Top of EXERCISE MATERIAL

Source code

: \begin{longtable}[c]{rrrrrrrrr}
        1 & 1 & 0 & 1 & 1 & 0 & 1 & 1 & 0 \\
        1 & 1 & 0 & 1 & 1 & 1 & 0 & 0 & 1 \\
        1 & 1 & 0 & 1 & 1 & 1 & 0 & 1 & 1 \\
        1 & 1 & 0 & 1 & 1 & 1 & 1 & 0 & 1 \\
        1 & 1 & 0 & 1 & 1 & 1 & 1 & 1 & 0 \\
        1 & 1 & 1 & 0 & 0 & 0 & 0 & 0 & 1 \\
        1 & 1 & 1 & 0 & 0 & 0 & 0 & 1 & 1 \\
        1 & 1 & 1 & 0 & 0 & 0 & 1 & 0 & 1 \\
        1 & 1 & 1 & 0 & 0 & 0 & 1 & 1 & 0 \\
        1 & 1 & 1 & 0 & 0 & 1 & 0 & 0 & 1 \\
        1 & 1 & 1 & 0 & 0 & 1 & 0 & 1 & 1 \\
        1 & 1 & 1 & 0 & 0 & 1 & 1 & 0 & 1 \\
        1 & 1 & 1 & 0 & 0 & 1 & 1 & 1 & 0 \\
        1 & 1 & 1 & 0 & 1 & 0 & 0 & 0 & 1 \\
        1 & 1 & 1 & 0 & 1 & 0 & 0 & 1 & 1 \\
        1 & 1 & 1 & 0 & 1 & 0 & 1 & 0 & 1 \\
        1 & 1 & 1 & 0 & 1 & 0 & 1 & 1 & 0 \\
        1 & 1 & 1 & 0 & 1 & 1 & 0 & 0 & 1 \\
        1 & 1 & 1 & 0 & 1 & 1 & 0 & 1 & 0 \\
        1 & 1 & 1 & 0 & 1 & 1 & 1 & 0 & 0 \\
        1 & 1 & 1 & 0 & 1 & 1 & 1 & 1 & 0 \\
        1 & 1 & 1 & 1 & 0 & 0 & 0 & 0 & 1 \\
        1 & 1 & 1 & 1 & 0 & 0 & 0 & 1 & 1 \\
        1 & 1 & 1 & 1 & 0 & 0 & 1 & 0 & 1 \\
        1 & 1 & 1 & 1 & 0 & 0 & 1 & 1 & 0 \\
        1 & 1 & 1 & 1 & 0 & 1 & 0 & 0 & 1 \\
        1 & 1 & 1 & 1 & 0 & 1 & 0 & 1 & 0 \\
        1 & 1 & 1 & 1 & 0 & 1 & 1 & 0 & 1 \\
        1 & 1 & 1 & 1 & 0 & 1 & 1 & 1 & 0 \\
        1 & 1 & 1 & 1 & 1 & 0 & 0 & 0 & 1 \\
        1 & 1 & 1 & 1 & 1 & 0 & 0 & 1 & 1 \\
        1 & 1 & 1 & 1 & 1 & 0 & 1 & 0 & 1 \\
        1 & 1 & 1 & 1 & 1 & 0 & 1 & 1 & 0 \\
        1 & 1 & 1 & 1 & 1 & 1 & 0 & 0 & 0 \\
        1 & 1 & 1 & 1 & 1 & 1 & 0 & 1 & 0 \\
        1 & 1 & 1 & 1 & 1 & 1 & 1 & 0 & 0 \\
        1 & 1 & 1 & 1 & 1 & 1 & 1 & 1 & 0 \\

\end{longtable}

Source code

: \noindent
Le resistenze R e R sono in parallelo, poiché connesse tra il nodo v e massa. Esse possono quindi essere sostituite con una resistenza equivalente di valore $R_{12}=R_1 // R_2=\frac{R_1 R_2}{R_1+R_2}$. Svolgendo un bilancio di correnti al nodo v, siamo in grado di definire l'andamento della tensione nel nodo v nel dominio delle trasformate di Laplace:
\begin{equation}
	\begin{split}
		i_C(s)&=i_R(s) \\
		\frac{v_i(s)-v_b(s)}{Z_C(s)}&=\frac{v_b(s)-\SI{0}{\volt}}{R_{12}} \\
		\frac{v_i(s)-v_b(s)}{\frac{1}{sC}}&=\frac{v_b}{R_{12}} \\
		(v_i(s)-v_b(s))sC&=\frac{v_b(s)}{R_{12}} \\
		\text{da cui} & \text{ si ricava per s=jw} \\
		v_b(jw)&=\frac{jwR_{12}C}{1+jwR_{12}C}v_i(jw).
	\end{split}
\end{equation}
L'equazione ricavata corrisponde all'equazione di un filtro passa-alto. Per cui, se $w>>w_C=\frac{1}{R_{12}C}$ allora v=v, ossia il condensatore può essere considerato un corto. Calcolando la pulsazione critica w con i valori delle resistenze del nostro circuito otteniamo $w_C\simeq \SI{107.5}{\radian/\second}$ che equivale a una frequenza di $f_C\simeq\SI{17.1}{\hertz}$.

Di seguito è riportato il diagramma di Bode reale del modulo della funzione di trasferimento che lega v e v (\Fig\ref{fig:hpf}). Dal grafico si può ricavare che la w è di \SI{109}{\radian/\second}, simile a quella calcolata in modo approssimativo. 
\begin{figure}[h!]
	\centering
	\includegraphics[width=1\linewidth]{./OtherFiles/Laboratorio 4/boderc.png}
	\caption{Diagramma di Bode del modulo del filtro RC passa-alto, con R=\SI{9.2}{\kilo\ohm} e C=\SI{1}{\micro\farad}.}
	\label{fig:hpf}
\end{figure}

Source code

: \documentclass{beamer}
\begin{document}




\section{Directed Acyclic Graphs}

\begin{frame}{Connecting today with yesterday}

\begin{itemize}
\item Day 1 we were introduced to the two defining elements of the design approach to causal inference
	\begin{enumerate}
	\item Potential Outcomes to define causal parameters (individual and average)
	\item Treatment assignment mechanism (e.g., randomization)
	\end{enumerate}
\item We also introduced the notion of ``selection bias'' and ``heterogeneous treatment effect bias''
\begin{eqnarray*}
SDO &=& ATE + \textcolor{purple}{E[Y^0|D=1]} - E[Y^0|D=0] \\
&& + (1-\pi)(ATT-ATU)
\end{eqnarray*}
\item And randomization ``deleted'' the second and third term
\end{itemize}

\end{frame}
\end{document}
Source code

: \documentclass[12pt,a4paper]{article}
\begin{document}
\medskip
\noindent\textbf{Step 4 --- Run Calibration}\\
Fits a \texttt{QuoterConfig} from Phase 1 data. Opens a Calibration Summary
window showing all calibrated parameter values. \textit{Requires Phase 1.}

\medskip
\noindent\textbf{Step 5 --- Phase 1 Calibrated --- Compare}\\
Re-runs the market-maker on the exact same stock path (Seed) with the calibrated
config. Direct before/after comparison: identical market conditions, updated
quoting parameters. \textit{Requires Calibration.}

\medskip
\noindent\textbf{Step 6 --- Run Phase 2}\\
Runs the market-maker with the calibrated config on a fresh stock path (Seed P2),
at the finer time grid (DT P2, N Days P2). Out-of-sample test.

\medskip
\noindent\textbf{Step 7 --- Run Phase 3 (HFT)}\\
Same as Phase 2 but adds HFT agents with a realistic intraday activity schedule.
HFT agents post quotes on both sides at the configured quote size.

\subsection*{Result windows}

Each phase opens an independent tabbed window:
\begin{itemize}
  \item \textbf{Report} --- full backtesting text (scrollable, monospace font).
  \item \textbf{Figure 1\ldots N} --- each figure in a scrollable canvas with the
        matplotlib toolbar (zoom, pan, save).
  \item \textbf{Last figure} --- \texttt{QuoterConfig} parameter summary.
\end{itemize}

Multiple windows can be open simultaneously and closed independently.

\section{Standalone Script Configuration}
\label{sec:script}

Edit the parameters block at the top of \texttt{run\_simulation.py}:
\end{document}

Bottom of EXERCISE MATERIAL

WHAT THE TASK ASKS
A single figure is required: the number of lines above in which the word "with" occurs.

WRITTEN RESPONSE
5